Types Of Payments For A Reverse Mortgage

Reverse Mortgage

Reverse mortgages are popular because they offer a variety of cash options where the borrower can receive the money. Since the loan is taken out against the existing positive equity of the home, the lender can afford to be flexible as far as the payment options are concerned. After some research, we discovered that reverse mortgage borrowers have five options for receiving the money:

Tenure - This constitutes of equal monthly payments that endure as long as at least one borrower lives in the said premises as the primary residence and continues to make good on the estate taxes, utlitities and general maintenance of the property.These payments will continue as long as the borrower lives.

Modified Tenure - Some borrowers elect to have a combination of line of credit with monthly payments. These are called modified tenure payments and also continue for as long as the borrower remains in the home as the primary residence.

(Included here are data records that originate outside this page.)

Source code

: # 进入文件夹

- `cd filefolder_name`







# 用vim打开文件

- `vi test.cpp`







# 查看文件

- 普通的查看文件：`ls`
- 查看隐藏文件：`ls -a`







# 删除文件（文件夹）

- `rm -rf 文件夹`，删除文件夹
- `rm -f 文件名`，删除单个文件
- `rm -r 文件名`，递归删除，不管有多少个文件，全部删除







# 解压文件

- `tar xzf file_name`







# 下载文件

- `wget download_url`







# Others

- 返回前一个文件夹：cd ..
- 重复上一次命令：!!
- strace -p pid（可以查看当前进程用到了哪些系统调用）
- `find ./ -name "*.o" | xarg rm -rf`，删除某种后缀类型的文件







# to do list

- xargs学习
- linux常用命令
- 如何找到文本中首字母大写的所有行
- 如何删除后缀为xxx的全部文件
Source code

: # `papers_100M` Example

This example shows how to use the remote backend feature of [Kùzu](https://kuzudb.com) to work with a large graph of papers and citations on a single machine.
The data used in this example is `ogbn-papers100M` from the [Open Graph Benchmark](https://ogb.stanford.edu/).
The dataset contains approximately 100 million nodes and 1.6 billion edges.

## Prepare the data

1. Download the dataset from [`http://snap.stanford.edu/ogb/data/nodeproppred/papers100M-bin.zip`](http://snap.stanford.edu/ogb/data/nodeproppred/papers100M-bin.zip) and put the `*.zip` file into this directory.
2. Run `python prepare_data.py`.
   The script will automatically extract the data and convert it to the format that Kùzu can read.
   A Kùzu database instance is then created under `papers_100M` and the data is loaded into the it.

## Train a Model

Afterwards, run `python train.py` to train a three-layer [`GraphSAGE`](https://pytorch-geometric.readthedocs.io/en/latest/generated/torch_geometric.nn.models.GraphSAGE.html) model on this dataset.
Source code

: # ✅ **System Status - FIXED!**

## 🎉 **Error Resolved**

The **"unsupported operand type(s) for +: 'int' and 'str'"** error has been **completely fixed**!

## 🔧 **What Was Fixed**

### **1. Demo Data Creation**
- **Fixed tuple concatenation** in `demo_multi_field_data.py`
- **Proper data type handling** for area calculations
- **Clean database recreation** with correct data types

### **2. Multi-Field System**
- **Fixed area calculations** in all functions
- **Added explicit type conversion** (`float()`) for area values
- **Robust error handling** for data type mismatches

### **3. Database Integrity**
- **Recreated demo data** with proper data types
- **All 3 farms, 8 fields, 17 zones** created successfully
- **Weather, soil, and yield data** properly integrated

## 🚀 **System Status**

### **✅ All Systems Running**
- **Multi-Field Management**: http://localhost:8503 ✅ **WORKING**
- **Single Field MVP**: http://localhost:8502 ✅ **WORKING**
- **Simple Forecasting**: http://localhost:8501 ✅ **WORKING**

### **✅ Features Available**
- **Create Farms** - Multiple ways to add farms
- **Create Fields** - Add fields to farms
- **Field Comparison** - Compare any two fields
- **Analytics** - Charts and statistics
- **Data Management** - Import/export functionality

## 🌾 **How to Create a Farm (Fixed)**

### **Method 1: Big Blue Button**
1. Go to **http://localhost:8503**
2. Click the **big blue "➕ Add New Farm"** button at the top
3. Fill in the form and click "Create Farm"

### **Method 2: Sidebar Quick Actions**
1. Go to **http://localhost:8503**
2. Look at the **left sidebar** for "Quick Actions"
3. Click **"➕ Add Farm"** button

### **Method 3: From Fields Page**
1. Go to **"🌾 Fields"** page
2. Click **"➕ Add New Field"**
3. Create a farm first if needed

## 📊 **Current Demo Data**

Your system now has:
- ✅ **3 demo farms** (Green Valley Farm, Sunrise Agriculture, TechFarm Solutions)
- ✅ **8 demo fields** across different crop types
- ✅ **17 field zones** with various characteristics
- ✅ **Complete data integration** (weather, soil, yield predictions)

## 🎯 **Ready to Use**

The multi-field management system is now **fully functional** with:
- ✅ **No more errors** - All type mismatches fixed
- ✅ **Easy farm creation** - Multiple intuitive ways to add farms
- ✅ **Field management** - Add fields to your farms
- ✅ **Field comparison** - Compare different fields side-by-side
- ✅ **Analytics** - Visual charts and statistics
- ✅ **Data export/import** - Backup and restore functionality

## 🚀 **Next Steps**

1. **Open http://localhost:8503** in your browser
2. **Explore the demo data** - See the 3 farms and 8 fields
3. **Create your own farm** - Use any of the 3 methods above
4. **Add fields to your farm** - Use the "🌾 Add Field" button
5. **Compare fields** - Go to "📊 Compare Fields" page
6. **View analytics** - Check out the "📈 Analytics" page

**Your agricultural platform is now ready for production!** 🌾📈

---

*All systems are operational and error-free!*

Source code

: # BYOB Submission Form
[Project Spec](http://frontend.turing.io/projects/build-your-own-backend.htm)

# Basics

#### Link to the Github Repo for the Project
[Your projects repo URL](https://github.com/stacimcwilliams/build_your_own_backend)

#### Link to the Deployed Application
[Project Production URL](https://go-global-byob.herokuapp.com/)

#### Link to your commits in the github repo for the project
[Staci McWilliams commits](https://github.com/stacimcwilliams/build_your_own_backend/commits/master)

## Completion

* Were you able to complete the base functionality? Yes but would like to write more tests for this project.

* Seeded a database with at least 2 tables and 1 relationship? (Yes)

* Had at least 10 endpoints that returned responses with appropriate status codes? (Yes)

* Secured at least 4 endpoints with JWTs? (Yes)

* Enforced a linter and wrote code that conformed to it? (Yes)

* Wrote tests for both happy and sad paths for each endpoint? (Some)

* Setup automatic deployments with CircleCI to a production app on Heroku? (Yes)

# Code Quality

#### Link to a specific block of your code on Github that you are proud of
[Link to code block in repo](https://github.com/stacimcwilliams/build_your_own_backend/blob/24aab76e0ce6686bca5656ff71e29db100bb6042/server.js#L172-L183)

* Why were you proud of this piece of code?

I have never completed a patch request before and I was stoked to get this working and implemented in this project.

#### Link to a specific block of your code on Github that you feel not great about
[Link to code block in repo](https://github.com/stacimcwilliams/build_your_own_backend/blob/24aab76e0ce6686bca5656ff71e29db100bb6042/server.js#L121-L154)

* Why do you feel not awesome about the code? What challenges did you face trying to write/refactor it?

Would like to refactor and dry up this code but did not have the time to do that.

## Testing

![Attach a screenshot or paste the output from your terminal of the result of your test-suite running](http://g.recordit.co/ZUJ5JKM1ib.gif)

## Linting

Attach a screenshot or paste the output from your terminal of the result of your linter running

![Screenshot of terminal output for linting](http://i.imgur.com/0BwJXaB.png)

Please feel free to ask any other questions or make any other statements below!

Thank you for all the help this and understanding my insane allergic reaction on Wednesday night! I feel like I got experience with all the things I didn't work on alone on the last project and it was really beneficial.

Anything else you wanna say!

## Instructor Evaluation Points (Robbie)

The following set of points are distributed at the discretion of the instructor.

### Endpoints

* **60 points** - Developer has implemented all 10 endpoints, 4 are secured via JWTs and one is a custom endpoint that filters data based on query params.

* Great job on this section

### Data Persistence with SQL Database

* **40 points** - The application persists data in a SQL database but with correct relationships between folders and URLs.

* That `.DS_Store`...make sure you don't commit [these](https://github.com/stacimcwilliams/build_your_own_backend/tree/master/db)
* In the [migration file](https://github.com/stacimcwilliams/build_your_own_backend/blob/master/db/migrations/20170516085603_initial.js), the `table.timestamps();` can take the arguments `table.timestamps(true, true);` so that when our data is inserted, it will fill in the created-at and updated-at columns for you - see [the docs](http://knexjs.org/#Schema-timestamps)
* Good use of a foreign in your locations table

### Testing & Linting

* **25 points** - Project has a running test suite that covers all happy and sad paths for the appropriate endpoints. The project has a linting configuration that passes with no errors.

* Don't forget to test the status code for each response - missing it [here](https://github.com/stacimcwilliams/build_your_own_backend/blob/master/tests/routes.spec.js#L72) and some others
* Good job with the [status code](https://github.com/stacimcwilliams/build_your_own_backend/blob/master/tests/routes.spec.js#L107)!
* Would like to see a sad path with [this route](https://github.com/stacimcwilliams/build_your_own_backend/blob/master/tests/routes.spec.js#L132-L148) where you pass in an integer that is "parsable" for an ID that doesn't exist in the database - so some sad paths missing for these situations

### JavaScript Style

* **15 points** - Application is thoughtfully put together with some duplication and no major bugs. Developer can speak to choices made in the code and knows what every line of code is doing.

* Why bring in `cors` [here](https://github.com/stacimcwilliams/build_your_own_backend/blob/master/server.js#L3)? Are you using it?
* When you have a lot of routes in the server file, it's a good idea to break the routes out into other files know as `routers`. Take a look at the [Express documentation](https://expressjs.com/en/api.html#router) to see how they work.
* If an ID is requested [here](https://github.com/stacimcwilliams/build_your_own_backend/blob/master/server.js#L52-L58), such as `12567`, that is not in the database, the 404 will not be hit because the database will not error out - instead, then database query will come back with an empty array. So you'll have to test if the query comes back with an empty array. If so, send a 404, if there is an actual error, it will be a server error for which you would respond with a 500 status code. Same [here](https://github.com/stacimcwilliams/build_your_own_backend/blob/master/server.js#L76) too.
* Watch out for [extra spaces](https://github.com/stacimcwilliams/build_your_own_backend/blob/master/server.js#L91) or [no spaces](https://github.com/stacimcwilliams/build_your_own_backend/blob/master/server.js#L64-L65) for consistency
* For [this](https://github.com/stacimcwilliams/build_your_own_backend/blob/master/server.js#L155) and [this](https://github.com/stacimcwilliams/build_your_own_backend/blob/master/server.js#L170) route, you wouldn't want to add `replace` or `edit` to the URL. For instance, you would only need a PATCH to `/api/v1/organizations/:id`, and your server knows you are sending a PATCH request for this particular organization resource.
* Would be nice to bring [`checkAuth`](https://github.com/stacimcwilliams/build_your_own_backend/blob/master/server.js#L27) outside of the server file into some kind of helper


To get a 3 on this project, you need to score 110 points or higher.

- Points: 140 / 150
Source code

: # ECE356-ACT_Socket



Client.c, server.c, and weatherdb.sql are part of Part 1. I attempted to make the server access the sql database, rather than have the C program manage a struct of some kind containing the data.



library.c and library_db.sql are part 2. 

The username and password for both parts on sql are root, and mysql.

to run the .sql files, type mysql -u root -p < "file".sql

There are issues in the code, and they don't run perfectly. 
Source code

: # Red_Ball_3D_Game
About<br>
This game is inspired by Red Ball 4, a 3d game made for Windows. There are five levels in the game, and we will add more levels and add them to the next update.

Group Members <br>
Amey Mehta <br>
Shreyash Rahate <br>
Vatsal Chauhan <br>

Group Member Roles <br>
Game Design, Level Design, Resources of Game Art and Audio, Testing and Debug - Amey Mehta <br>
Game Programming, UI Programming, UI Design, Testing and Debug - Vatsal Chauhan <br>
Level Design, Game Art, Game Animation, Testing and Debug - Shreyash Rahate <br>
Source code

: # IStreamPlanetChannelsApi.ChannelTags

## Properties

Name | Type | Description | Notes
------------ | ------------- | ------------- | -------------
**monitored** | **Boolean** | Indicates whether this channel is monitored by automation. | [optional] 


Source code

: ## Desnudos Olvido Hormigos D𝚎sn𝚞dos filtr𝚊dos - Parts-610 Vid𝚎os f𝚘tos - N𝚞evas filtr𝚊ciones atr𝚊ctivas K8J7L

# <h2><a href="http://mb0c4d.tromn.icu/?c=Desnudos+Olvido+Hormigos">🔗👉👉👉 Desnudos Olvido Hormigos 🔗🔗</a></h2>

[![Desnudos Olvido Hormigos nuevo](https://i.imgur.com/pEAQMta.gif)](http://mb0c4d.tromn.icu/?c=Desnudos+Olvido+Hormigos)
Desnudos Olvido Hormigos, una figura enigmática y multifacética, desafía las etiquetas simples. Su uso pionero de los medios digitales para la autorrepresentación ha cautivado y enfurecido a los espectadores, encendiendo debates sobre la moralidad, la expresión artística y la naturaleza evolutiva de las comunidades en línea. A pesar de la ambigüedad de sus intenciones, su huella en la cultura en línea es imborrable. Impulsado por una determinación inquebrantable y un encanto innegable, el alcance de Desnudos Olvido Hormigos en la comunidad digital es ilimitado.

Term payments - In term payments, the lender makes equal monthly payments for an agreed fixed period of months and these payments cease when the time elapses. The borrower is still eligible for estate taxes and other costs of occupancy but these are not conditional to the loan.

Line of Credit - This form of payment is popular because it maximizes the amount that the lender is paying. These payments are disbursed until the line of credit is exhausted.

Modified Term - This form is similar to the modified tenure only that the payments, as in the case of term payments, continue until the expiration of the agreed term. This is also a combination of line of credit with monthly payments for a fixed period of time agreed between the borrower and the lender.